Amid worsening winter weather in the western U.S., the Los Alamos National Laboratory called for a delayed opening on Tuesday after sending personnel home early on Monday.
Likewise, the Pantex Plant in Amarillo, Texas, ordered non-essential workers on two of three shifts to stay home on Tuesday, and told anyone who could telework to do so. Pantex support services contractors are allowed on site amid the COVID-19 pandemic, but people who don’t have to be inside the fence to do their jobs are still encouraged to work online.
At Los Alamos, anybody who has to work on-site should report to the lab between 10 a.m. and 12 p.m. Mountain time, according to a notice the northern New Mexico lab posted online. Los Alamos sent personnel home at 1 p.m. local time yesterday, citing bad weather.
Further east, similar wintery conditions have prompted the Pantex Plant to cancel the first and second shifts of Tuesday for workers not involved directly with essential nuclear weapons production. On Monday, Pantex turned what had been a late opening for non-essential first-shift employees into a snow day, citing icy conditions in the counties surrounding Amarillo, Texas.

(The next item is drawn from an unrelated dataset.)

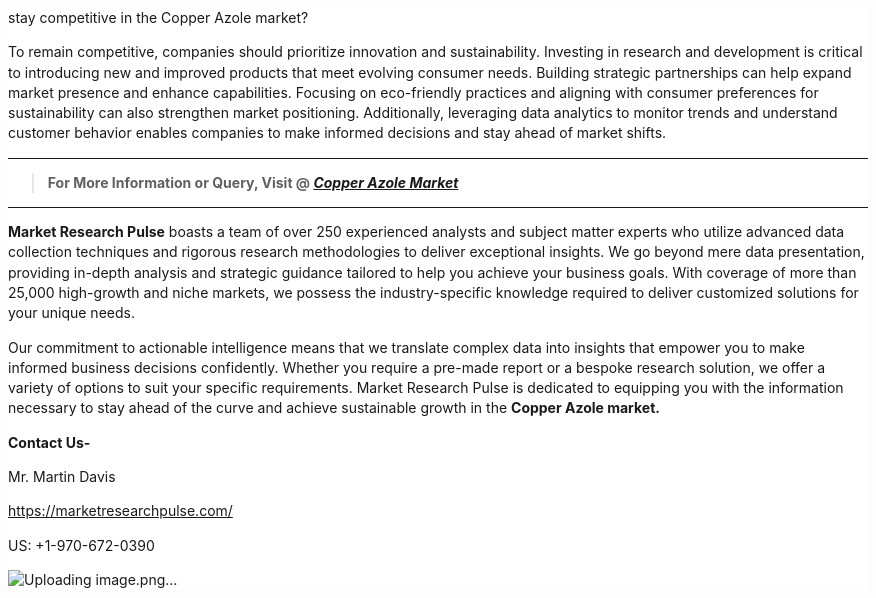 stay competitive in the Copper Azole market?</strong></p><p>To remain competitive, companies should prioritize innovation and sustainability. Investing in research and development is critical to introducing new and improved products that meet evolving consumer needs. Building strategic partnerships can help expand market presence and enhance capabilities. Focusing on eco-friendly practices and aligning with consumer preferences for sustainability can also strengthen market positioning. Additionally, leveraging data analytics to monitor trends and understand customer behavior enables companies to make informed decisions and stay ahead of market shifts.</p><hr /><blockquote><p><strong>For More Information or Query, Visit @&nbsp;<em><a href="https://marketresearchpulse.com/report/121467/copper-azole-market?utm_source=Linkedin&utm_medium=021">Copper Azole Market</a></em></strong></p></blockquote><hr /><p><strong>Market Research Pulse</strong> boasts a team of over 250 experienced analysts and subject matter experts who utilize advanced data collection techniques and rigorous research methodologies to deliver exceptional insights. We go beyond mere data presentation, providing in-depth analysis and strategic guidance tailored to help you achieve your business goals. With coverage of more than 25,000 high-growth and niche markets, we possess the industry-specific knowledge required to deliver customized solutions for your unique needs.</p><p>Our commitment to actionable intelligence means that we translate complex data into insights that empower you to make informed business decisions confidently. Whether you require a pre-made report or a bespoke research solution, we offer a variety of options to suit your specific requirements. Market Research Pulse is dedicated to equipping you with the information necessary to stay ahead of the curve and achieve sustainable growth in the <strong>Copper Azole market.</strong></p><p><strong>Contact Us-</strong></p><p>Mr. Martin Davis</p><p>https://marketresearchpulse.com/</p><p>US: +1-970-672-0390</p>
![Uploading image.png…]()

Elsewhere in the country, what yesterday was a Gulf Coast tropical storm is today a Gulf Coast Hurricane. The National Weather Service predicted Monday evening that Hurricane Zeta would make U.S. landfall in Louisiana on Wednesday and sweep northeast late in the week. The storm appeared likely to pass through South Carolina, but to the northwest of the Savannah River Site in Aiken, S.C., according to National Weather Service predictions on Tuesday morning.